Supplied records section start

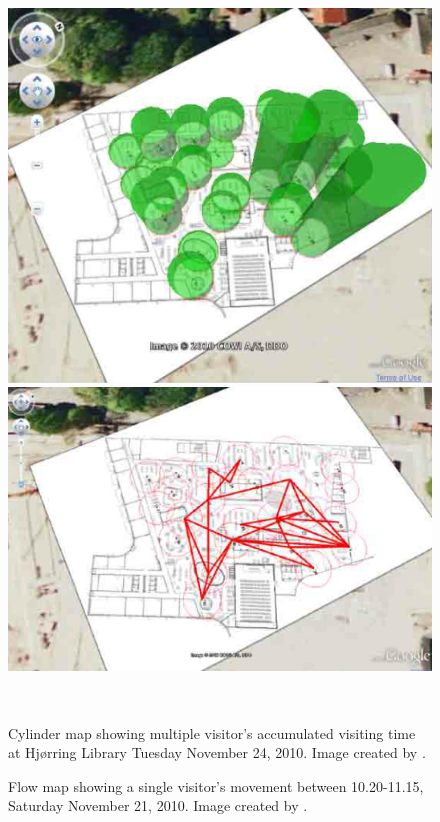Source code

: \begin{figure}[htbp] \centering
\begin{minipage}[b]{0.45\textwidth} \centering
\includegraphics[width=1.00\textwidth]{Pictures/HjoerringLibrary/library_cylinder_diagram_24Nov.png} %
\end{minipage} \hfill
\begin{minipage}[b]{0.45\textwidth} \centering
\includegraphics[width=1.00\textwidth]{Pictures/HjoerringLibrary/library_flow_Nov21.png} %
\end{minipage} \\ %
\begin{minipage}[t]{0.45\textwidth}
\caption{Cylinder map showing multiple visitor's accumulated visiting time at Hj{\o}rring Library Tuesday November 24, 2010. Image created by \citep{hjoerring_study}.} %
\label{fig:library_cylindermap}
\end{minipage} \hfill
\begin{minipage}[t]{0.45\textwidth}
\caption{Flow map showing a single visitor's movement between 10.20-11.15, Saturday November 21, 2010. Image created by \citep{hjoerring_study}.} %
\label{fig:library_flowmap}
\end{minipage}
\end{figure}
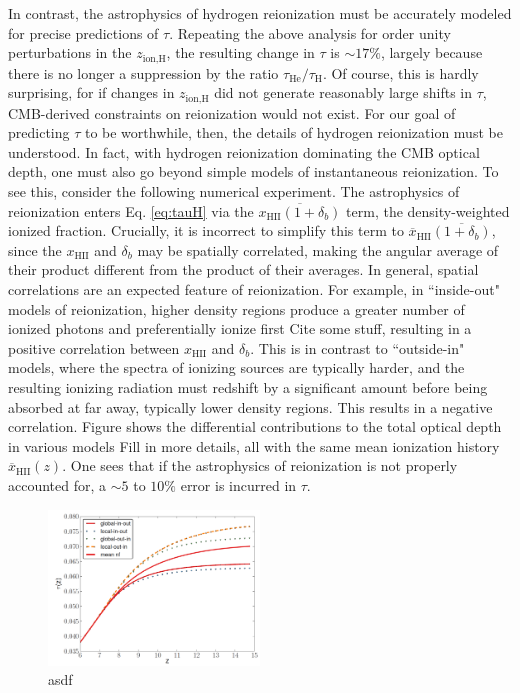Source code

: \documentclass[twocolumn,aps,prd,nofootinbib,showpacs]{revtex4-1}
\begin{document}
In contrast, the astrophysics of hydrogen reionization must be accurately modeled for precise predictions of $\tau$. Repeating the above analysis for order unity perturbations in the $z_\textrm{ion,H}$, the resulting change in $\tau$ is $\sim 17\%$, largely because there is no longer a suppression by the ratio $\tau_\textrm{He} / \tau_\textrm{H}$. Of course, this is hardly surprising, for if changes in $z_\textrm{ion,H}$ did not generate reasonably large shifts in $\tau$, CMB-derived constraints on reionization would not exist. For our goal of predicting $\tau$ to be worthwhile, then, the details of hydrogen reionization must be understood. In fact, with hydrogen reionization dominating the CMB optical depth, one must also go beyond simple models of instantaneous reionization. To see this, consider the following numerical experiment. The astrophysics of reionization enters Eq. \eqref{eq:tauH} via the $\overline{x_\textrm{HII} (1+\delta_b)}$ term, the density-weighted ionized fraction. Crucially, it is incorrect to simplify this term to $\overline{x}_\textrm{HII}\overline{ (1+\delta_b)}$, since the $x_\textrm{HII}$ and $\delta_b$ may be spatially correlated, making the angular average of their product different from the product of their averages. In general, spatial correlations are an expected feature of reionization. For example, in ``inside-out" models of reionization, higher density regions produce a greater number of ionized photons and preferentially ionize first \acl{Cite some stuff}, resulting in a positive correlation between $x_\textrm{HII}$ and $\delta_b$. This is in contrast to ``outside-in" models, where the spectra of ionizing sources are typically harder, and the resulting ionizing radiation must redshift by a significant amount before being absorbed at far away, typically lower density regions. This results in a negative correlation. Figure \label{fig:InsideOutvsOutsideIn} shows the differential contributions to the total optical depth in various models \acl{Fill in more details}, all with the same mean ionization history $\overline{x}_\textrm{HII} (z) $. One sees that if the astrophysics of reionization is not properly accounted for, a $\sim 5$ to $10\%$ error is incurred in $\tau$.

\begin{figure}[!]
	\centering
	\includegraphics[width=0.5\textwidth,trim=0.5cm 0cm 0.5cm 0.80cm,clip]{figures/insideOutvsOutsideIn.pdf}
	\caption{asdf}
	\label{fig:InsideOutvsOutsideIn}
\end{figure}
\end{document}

Supplied records section end
Supplied records section start

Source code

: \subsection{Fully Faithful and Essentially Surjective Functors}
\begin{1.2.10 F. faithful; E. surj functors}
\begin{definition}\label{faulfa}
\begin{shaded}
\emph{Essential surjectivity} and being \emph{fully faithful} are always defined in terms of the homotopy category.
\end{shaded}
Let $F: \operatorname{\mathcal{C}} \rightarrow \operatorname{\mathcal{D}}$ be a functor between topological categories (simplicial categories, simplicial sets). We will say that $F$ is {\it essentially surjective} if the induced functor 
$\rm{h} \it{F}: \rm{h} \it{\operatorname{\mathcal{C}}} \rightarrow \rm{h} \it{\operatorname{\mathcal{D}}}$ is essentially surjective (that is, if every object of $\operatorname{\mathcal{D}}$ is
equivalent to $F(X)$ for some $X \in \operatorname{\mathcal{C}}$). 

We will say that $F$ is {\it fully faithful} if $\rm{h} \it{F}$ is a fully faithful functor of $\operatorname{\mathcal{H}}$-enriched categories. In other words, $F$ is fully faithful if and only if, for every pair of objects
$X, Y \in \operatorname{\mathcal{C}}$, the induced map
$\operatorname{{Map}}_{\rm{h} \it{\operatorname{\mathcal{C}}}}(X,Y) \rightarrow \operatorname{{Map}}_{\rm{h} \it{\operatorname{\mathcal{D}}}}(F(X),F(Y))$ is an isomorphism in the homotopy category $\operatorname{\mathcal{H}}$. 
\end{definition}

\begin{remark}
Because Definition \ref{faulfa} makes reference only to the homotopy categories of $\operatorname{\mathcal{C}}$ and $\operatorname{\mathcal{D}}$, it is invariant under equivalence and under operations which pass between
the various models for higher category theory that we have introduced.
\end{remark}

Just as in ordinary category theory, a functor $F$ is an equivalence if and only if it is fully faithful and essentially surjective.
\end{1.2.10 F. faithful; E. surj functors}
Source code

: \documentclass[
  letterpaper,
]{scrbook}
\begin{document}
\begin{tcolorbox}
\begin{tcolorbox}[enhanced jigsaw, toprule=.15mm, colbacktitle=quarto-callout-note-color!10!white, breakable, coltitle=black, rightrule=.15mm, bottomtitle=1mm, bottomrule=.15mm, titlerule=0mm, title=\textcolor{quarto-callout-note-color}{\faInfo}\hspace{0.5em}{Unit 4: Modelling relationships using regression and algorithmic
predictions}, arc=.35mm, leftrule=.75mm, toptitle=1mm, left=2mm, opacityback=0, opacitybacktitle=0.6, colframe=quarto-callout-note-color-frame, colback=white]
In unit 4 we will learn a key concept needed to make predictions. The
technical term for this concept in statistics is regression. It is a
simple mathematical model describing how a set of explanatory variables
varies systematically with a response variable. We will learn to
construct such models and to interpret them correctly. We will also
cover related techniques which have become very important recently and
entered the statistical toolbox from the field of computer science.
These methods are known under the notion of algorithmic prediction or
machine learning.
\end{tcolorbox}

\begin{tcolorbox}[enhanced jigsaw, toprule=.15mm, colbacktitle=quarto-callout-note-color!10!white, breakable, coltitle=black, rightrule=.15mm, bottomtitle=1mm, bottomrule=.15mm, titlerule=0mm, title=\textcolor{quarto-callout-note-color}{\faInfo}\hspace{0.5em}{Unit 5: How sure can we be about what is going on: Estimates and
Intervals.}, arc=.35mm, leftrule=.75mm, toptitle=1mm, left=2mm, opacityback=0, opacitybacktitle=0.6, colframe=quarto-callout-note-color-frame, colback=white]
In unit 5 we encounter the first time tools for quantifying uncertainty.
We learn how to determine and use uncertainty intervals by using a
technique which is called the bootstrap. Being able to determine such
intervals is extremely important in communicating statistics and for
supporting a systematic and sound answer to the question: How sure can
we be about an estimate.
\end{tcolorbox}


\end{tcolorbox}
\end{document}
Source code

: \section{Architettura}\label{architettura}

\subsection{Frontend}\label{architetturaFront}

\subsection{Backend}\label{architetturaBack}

Supplied records section end

■ **What this task involves**
A single figure is required: the number of lines above in which the string "subsection" appears.

■ **Response to this exercise**
3